India vs Australia: Jasprit Bumrah and dictating the pace
It was 2016. India had lost the first four ODIs in Australia. Skipper MS Dhoni was frustrated as his top-order batsmen were belting the skin off the white ball, but the bowlers were proving easy meat to the home batsmen. No total was enough. India made 309/3 at Perth and lost by five wickets. At Brisbane, they scored 308/8 and lost by seven wickets. At Melbourne their 295/6 ended in a three-wicket loss. In Canberra, India conceded 348/8, and the batsmen could do only so much (323).
A day before the final ODI, a rookie bowler from Ahmedabad, Jasprit Bumrah, landed in Sydney instead of going directly to Adelaide with the other T20 squad members arriving from India. The Indian board could not get him a seat on the flight with the Adelaide group. So, it was decided he would travel out of Sydney after the fifth ODI with those joining the T20 squad.
As it turned out, Bhuvneshwar Kumar was ruled out with a left thumb fracture and Bumrah was handed the India cap and rushed into the Sydney game. Informed only in the morning, he was in the thick of action without one India net session.

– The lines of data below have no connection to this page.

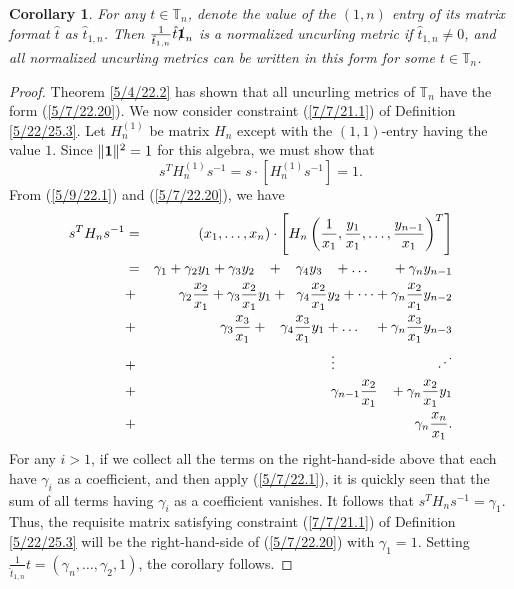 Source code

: \documentclass{amsart}
\newtheorem{corollary}[theorem]{Corollary}
\theoremstyle{definition}
\numberwithin{theorem}{section}
\numberwithin{equation}{section}
\begin{document}
\begin{corollary}\label{7/1/22.1} For any $t\in \mathbb{T}_n$, denote the value of the $(1,n)$ entry of its matrix format $\hat{t}$ as $\hat{t}_{1,n}$.  Then $\frac{1}{\hat{t}_{1,n}}\hat{t}\slashed{\bf 1}_n$ is a normalized uncurling metric if $\hat{t}_{1,n}\ne 0$, and all normalized uncurling metrics can be written in this form for some $t\in \mathbb{T}_n$. \end{corollary}
\enlargethispage{1cm}
\begin{proof} Theorem \ref{5/4/22.2} has shown that all uncurling metrics of $\mathbb{T}_n$ have the form (\ref{5/7/22.20}).
We now consider constraint (\ref{7/7/21.1}) of Definition \ref{5/22/25.3}.  Let $H_n^{(1)}$ be matrix $H_n$ except with the  $(1,1)$-entry having the value $1$.  
Since $\|{\bf 1}\|^2 =1$ for this algebra, we must show that \[ s^T H_n^{(1)} s^{-1} = s\cdot [H_n^{(1)}s^{-1}] = 1.\] From (\ref{5/9/22.1}) and (\ref{5/7/22.20}), we have
\begin{eqnarray}\nonumber s^T H_n s^{-1} &=& (x_1,\dots,x_n)\cdot \left[ H_n \left(\frac{1}{x_1}, \frac{y_1}{x_1},\dots,\frac{y_{n-1}}{x_1}\right)^T\right] \\ 
 &=&  \gamma_1 + \gamma_2y_1 + \gamma_3y_2 \hspace{3mm} + \hspace{3mm}\gamma_4y_3 \hspace{3mm} + \dots   \hspace{6mm}+\gamma_ny_{n-1} \nonumber \\
&+&  \gamma_2 \frac{x_2}{x_1} + \gamma_3\frac{x_2}{x_1}y_1 + \hspace{2mm} \gamma_4\frac{x_2}{x_1}y_2 + \dots +  \gamma_n\frac{x_2}{x_1}y_{n-2} \nonumber \\ &+&\gamma_3 \frac{x_3}{x_1}  + \hspace{3mm}\gamma_4\frac{x_3}{x_1}y_1 +  \dots \hspace{4mm} +  \gamma_n\frac{x_3}{x_1}y_{n-3} \nonumber \\ 
&+&  \hspace{5mm} \vdots \hspace{2.5cm} \iddots \bigskip\bigskip \nonumber \\ &+& \gamma_{n-1} \frac{x_2}{x_1} \hspace{3mm} + \gamma_n \frac{x_2}{x_1}y_1 \nonumber \\ &+& \hspace{2mm} \gamma_n\frac{x_n}{x_1}. \label{6/23/22.1}
 \end{eqnarray}
 For any $i>1$, if we collect all the terms on the right-hand-side above that each have $\gamma_i$ as a coefficient, and then apply (\ref{5/7/22.1}), it is quickly seen that the sum of all terms having $\gamma_i$ as a coefficient vanishes.  It follows that
 $s^T H_n s^{-1} =\gamma_1$.   Thus, the requisite matrix satisfying constraint (\ref{7/7/21.1}) of Definition \ref{5/22/25.3} will be the right-hand-side of (\ref{5/7/22.20}) with $\gamma_1=1$.  Setting $\frac{1}{\hat{t}_{1,n}}t = (\gamma_n,\dots,\gamma_2, 1)$, the corollary follows.
\end{proof}
\end{document}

To pick Steve Smith as the first wicket settled the nerves. And something changed in the bowling group. It wasn’t so much about wickets; Bumrah was exerting pressure on the Australia batsmen, who found it difficult to score off deliveries slanted into them off a unique, high-arm action. Day 1 of international duty and he was the most economical—10-0-40-2. The Australia juggernaut was finally halted as India won their first game. It was another high-scoring tie (Australia made 330/7 and India won by 6 wickets), but the advantage of 10-odd extra runs Australia were getting was transferred by Bumrah to India.
For the rest of the tour, the hosts didn’t have a clue. India’s bowlers started complementing the efforts of the batsmen as they swept the T20 series 3-0. In the final analysis, spoils were shared as both teams ended with four wins each.
Bumrah, though, was far from a finished article. In the next two years, more international experience and a rigorous fitness regime meant by the time India landed in Australia for the 2018-19 series, he was the world’s best pace bowler. Vicious and moving the ball at high speed from awkward lengths, Bumrah wreaked havoc on Australia in the four Tests, claiming a joint-best series tally of 21 wickets averaging just 17 as India won their first-ever series in Australia.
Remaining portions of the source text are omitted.